## Stored data
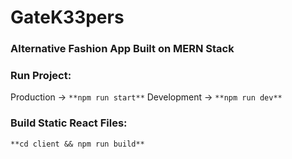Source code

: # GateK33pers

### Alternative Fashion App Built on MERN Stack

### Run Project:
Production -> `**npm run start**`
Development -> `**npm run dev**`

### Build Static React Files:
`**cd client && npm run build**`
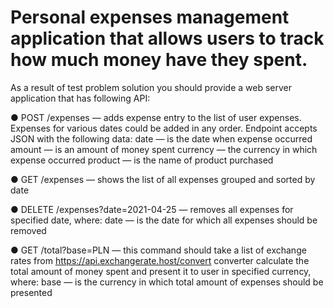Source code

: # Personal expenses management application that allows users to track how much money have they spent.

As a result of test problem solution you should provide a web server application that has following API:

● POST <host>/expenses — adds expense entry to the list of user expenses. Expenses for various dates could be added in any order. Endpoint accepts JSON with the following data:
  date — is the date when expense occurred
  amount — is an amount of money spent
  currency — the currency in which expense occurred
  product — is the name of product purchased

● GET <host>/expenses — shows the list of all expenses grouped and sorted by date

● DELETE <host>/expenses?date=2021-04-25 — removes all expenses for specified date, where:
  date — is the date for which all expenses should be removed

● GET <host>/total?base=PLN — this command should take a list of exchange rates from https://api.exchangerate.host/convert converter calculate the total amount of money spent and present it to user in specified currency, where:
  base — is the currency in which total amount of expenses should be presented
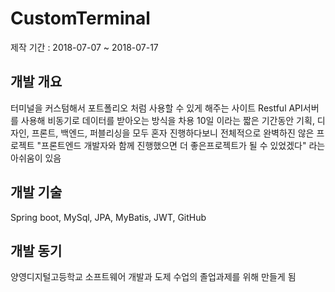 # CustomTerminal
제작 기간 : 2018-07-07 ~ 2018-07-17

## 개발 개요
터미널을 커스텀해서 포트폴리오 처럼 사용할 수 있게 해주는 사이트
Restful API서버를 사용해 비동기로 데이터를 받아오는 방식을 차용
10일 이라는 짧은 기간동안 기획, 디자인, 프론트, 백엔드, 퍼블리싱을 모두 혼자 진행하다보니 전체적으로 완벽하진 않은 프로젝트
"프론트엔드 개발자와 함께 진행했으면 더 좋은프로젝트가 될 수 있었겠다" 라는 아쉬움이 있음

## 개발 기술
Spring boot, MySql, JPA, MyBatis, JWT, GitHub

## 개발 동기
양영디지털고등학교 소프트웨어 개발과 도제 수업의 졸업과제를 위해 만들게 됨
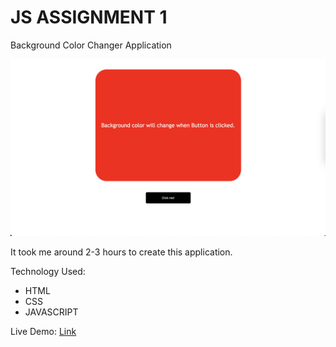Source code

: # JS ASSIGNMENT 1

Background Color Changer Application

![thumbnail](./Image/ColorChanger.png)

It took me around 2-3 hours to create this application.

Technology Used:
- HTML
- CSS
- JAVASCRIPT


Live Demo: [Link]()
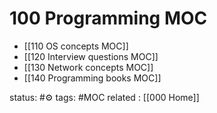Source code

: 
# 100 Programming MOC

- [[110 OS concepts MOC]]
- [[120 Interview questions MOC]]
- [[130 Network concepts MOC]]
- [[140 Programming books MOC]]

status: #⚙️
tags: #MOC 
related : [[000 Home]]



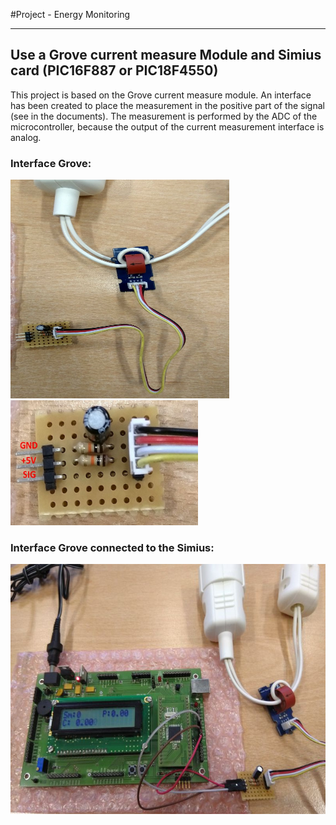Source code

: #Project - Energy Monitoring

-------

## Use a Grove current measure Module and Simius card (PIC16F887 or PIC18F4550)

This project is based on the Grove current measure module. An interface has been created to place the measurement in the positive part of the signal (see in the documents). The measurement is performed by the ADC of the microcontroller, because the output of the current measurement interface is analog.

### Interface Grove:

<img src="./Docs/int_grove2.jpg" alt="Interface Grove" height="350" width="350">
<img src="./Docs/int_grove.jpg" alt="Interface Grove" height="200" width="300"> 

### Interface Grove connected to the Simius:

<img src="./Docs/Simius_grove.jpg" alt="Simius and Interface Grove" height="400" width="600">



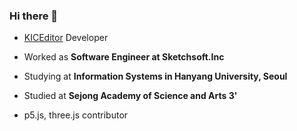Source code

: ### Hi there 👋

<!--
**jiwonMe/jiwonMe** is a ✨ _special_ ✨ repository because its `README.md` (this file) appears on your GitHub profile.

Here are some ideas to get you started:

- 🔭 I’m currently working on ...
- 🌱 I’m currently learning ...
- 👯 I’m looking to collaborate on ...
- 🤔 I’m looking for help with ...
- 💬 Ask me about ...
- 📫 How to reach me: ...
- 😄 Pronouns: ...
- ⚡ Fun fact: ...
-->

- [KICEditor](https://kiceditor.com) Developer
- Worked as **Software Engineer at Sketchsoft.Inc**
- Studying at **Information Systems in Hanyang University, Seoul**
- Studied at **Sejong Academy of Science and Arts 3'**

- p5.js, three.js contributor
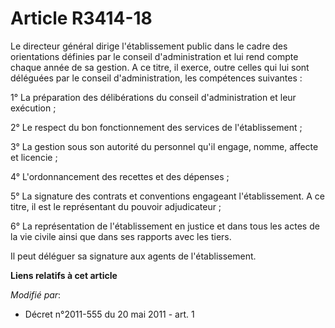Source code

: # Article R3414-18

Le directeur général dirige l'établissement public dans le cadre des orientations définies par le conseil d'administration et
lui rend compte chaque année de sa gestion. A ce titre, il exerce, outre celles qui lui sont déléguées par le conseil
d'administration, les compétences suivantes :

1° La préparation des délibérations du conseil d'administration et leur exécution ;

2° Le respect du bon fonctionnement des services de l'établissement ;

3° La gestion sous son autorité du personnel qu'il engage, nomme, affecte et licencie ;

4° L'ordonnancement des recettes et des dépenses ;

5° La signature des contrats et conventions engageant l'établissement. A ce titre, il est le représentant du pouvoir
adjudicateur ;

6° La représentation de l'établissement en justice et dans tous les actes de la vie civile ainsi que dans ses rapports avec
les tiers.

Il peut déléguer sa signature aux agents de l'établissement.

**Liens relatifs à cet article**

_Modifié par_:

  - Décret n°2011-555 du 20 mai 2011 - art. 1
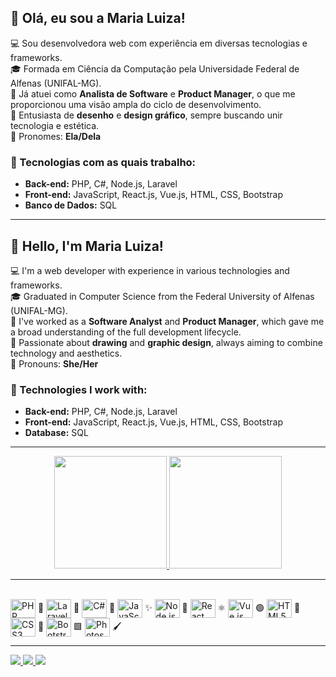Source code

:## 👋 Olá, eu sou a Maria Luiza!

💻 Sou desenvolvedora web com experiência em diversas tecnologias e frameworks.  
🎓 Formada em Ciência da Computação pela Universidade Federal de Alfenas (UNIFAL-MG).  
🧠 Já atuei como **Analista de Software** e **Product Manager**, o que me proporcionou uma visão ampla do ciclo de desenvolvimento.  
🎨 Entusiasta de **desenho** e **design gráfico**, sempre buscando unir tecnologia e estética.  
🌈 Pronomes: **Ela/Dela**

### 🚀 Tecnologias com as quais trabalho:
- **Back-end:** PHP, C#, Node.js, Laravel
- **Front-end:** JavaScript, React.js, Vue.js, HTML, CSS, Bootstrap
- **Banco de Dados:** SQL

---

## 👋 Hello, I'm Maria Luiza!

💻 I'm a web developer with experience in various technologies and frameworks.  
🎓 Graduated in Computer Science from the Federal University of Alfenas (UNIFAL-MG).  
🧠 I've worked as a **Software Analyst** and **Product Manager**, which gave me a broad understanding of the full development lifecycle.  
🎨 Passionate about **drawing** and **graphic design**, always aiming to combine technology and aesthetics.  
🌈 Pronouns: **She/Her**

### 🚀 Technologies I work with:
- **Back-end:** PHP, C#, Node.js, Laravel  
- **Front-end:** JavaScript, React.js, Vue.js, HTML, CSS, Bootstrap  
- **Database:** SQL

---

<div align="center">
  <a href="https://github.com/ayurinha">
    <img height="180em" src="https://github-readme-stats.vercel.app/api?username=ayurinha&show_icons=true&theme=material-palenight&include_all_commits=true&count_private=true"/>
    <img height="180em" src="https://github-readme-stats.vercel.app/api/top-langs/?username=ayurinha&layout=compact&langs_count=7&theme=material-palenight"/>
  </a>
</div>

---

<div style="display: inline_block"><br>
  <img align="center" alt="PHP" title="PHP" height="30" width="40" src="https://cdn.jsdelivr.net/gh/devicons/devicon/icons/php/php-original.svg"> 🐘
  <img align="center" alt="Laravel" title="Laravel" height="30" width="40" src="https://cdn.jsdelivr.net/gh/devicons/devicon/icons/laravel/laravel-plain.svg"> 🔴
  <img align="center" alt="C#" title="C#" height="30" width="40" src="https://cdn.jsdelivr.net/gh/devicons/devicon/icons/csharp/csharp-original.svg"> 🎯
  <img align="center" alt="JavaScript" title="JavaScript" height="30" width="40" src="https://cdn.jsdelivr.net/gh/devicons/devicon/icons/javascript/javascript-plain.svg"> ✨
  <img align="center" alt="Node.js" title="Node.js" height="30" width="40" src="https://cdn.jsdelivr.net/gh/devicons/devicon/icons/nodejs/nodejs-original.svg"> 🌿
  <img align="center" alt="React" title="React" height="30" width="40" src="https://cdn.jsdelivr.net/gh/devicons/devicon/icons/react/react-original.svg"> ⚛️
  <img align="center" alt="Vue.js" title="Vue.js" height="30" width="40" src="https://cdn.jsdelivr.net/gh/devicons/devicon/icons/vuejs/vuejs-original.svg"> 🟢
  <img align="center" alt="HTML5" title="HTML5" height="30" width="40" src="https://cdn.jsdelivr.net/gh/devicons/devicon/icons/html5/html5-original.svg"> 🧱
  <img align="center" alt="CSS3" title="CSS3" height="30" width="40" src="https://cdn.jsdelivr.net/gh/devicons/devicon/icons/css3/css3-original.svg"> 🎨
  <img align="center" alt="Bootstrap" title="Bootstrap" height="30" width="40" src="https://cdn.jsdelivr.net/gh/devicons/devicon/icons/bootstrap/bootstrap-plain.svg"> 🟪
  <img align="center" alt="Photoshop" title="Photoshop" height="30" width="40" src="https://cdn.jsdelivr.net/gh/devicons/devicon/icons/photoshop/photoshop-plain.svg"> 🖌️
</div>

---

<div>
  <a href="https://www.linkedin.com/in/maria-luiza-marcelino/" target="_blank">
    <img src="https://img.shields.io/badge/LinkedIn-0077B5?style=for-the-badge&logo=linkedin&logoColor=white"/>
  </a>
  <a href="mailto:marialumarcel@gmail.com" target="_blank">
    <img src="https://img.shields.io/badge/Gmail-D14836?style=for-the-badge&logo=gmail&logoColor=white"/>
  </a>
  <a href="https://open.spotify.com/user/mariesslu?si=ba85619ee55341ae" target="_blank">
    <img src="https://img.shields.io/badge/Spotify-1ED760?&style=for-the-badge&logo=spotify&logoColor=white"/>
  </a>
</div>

---

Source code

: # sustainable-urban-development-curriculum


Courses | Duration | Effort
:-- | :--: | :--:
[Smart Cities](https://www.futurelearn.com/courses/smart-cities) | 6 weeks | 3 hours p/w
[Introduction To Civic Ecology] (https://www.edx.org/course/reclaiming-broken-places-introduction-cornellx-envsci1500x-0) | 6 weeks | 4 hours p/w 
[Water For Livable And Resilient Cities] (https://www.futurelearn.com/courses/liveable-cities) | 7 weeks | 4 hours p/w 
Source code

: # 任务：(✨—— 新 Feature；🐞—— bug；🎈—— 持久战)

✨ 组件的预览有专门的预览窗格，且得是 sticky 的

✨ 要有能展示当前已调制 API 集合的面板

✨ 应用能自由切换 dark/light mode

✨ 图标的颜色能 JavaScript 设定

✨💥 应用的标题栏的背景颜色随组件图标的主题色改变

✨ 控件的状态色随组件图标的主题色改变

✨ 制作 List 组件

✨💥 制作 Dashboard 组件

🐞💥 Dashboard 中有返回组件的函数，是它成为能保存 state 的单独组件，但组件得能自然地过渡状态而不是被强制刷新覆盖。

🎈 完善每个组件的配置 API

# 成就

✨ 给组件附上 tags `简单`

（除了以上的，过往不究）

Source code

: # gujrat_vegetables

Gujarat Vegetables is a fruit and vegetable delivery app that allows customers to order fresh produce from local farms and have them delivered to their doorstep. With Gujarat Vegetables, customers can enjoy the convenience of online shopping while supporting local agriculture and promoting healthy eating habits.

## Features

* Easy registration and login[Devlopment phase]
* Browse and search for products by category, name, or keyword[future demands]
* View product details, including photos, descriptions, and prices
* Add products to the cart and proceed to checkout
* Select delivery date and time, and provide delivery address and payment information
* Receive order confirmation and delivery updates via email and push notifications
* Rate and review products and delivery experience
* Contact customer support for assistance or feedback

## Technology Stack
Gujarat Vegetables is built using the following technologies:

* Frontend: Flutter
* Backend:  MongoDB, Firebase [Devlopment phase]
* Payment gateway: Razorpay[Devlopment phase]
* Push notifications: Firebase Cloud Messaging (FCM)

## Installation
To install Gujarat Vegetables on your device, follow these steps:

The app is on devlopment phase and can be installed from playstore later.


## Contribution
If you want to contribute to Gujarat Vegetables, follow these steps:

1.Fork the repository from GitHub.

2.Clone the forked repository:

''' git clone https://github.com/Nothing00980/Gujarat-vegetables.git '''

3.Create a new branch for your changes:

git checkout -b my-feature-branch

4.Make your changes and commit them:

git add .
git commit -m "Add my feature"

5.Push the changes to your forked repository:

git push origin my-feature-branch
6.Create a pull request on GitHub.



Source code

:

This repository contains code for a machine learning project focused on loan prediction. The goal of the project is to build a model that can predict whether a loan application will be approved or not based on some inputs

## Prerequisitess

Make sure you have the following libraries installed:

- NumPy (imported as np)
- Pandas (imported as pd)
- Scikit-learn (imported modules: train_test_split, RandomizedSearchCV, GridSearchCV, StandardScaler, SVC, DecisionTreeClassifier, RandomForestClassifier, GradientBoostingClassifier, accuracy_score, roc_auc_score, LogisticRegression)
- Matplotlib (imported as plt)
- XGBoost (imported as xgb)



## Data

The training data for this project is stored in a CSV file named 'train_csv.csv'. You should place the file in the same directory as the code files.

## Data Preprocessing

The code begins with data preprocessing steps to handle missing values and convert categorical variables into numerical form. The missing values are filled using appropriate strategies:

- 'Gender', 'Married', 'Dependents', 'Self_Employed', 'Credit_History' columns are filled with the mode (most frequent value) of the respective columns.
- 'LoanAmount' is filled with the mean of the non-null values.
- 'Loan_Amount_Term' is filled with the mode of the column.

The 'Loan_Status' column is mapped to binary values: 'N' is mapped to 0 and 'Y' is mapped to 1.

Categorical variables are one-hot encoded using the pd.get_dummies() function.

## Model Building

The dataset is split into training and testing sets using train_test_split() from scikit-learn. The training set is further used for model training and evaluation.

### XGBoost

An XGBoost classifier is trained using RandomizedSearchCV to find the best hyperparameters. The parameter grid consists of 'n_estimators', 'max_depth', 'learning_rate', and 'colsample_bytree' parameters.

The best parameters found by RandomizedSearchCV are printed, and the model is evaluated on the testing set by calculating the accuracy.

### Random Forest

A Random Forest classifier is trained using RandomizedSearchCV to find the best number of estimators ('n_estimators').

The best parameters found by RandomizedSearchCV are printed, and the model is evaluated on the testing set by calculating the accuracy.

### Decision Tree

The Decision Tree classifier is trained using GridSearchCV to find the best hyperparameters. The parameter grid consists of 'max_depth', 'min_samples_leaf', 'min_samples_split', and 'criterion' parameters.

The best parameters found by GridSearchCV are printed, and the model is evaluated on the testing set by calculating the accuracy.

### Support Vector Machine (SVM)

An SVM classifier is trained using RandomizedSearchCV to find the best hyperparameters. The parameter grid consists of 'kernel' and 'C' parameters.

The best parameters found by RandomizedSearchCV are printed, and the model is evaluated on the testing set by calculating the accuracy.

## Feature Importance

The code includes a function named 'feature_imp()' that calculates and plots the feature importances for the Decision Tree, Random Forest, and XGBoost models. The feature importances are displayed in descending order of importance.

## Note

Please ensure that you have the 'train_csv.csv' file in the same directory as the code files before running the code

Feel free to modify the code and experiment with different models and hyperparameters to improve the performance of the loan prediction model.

--

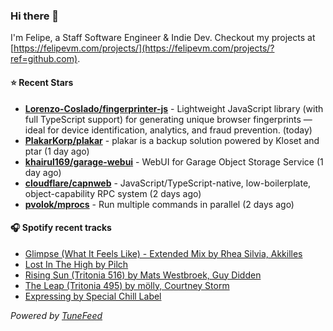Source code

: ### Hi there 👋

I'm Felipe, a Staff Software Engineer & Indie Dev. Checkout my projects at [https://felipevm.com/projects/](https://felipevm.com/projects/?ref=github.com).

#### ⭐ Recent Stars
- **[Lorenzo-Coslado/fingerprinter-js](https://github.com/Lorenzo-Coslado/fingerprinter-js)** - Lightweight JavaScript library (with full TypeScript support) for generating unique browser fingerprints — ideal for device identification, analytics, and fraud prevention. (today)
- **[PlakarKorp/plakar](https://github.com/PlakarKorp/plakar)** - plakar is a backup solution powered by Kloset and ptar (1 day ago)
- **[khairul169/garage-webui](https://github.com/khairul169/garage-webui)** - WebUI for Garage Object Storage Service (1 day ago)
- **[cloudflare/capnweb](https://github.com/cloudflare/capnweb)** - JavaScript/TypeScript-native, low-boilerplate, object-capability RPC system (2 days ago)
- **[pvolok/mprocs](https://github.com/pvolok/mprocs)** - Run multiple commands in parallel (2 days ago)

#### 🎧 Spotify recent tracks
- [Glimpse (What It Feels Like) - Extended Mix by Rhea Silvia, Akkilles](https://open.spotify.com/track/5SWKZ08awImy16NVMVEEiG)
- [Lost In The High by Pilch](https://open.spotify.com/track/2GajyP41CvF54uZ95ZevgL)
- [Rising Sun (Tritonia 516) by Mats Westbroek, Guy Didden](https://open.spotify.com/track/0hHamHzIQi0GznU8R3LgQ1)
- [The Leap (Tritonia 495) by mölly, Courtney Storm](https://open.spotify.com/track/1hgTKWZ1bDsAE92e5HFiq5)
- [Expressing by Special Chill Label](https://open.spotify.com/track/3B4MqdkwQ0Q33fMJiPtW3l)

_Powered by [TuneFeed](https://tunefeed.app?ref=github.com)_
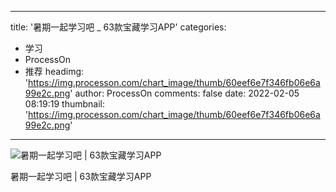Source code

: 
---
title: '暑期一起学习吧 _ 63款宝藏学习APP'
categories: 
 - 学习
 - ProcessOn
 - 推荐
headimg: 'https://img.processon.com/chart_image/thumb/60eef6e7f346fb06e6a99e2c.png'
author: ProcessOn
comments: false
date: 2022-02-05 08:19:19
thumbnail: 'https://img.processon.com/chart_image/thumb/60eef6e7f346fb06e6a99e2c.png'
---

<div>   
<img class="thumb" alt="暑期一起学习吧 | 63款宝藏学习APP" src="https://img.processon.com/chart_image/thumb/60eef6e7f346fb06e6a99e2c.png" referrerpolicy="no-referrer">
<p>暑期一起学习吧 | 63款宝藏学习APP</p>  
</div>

## DIRECTIONS
Among the lines above, list those that contain the word "products".

## TASK SOLUTION
* Browse and search for products by category, name, or keyword[future demands]
* Add products to the cart and proceed to checkout
* Rate and review products and delivery experience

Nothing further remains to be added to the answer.